L’insécurité en milieu rural dans cette région est en fait plus complexe et ne peut pas se résumer aux agressions physiques et aux vols, même si ces faits sont les plus graves et doivent être combattus en priorité. Pour un agriculteur et sa famille ne disposant que de deux à trois hectares de mauvaises terres, l’insécurité est d’ordre alimentaire et foncier. Sans moyens, il ne peut pas cultiver plus de terre même s’il dispose d’une grande famille : la terre peut se louer et même de façon officieuse s’acheter, mais cela implique de mobiliser des fonds et un bon réseau de connaissances pour pouvoir négocier avec les autorités coutumières, gestionnaires des terres. Même si cet agriculteur trouvait des fonds, il hésiterait à investir dans l’aménagement et la restauration de la fertilité de ses parcelles en vue d’améliorer sa production, car il ne dispose pas d’un titre foncier. Il est soit simplement usufruitier de la terre que lui ou ses ascendants ont défrichée, soit locataire de parcelles sans bail et donc sans garantie de la cultiver dans la durée. Après l’amélioration des conditions de production (fumure organique, aménagement antiérosif), les gestionnaires des terres sont tentés de récupérer les parcelles mises en location pour les cultiver eux-mêmes ou les faire cultiver par leurs proches.

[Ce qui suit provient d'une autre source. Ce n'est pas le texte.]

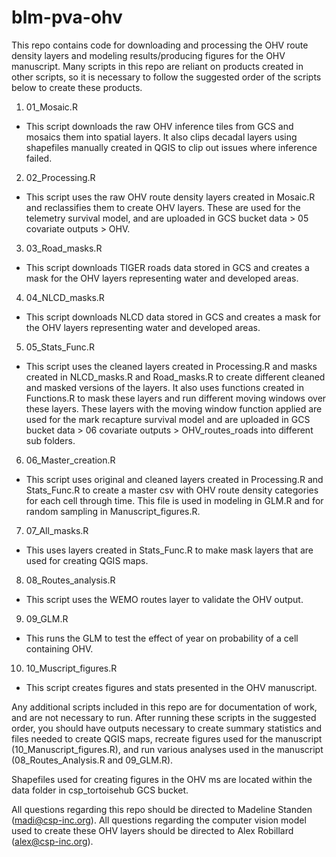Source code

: # blm-pva-ohv
This repo contains code for downloading and processing the OHV route density layers and modeling results/producing figures for the OHV manuscript. Many scripts in this repo are reliant on products created in other scripts, so it is necessary to follow the suggested order of the scripts below to create these products.

1. 01_Mosaic.R
  - This script downloads the raw OHV inference tiles from GCS and mosaics them into spatial layers. It also clips decadal layers using shapefiles manually created in QGIS to clip out issues where inference failed.
2. 02_Processing.R
  - This script uses the raw OHV route density layers created in Mosaic.R and reclassifies them to create OHV layers. These are used for the telemetry survival model, and are uploaded in GCS bucket data > 05 covariate outputs > OHV.
3. 03_Road_masks.R
  - This script downloads TIGER roads data stored in GCS and creates a mask for the OHV layers representing water and developed areas.
4. 04_NLCD_masks.R
  - This script downloads NLCD data stored in GCS and creates a mask for the OHV layers representing water and developed areas.
5. 05_Stats_Func.R
  - This script uses the cleaned layers created in Processing.R and masks created in NLCD_masks.R and Road_masks.R to create different cleaned and masked versions of the layers. It also uses functions created in Functions.R to mask these        layers and run different moving windows over these layers. These layers with the moving window function applied are used for the mark recapture survival model and are uploaded in GCS bucket data > 06 covariate outputs > OHV_routes_roads     into different sub folders. 
6. 06_Master_creation.R
  - This script uses original and cleaned layers created in Processing.R and Stats_Func.R to create a master csv with OHV route density categories for each cell through time. This file is used in modeling in GLM.R and for random sampling in Manuscript_figures.R.
7. 07_All_masks.R
  - This uses layers created in Stats_Func.R to make mask layers that are used for creating QGIS maps.
8. 08_Routes_analysis.R
  - This script uses the WEMO routes layer to validate the OHV output.
9. 09_GLM.R
  - This runs the GLM to test the effect of year on probability of a cell containing OHV.
10. 10_Muscript_figures.R
  - This script creates figures and stats presented in the OHV manuscript.

Any additional scripts included in this repo are for documentation of work, and are not necessary to run.
After running these scripts in the suggested order, you should have outputs necessary to create summary statistics and files needed to create QGIS maps, recreate figures used for the manuscript (10_Manuscript_figures.R), and run various analyses used in the manuscript (08_Routes_Analysis.R and 09_GLM.R). 

Shapefiles used for creating figures in the OHV ms are located within the data folder in csp_tortoisehub GCS bucket.

All questions regarding this repo should be directed to Madeline Standen (madi@csp-inc.org).
All questions regarding the computer vision model used to create these OHV layers should be directed to Alex Robillard (alex@csp-inc.org).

De plus, cet agriculteur doit faire face, depuis une dizaine d’années, à une plus grande fréquence des risques climatiques, comme nous l’avons mentionné. Les baisses de production peuvent être importantes en cas de sécheresse en fin de cycle des cultures, de retard de semis ou d’inondations. Cette situation aléatoire n’incite pas les agriculteurs à intensifier leurs systèmes de culture en vue d’accroître la production.

Ces diverses formes d’insécurité touchent la majorité des familles rurales du nord du Cameroun. Cette combinaison de formes d’insécurité sera explicitée plus précisément dans le cas des éleveurs Mbororo, dans la partie suivante.

Impacts des insécurités sur les communautés d’éleveurs Mbororo

Histoire, sédentarisation et modifications des pratiques d’élevage

Pour comprendre l’origine des diverses formes d’insécurité touchant les éleveurs Mbororo, il est nécessaire d’aborder leur histoire récente et les raisons qui les ont amenés à se sédentariser. Les communautés Mbororo se sont installées au nord du Cameroun au cours du XXe siècle en provenance du Niger et du Nigéria, à la recherche de zones peu peuplées et riches en pâturage. Ils ont obtenu, dans le bassin de la Bénoué, des droits de pâture de la part des autorités coutumières, les lamibé Peul Fulbe. Afin de renforcer leurs droits fonciers et leurs positions politiques, les Mbororo, initialement nomades, ont opté depuis une vingtaine d’années pour la sédentarisation de leur habitat. Leurs campements ont été progressivement reconnus par l’État comme des villages, et ils ont obtenu des cartes d’identité et le droit de vote au Cameroun. Cette fixation s’explique par leur souci d’améliorer leurs conditions de vie : accès à l’eau par des forages et puits, école et centre de santé au village ou à proximité. Elle facilite aussi l’accès aux informations utiles au commerce du bétail et donc au développement économique des unités de production. Grâce à la fumure animale, la sédentarisation s’accompagne du développement, sur de petits espaces proches des habitations, de la culture continue et intensive du maïs. La majorité des éleveurs sédentarisés assurent ainsi la sécurité alimentaire de leur famille (Kossoumna Liba’a et al., 2010).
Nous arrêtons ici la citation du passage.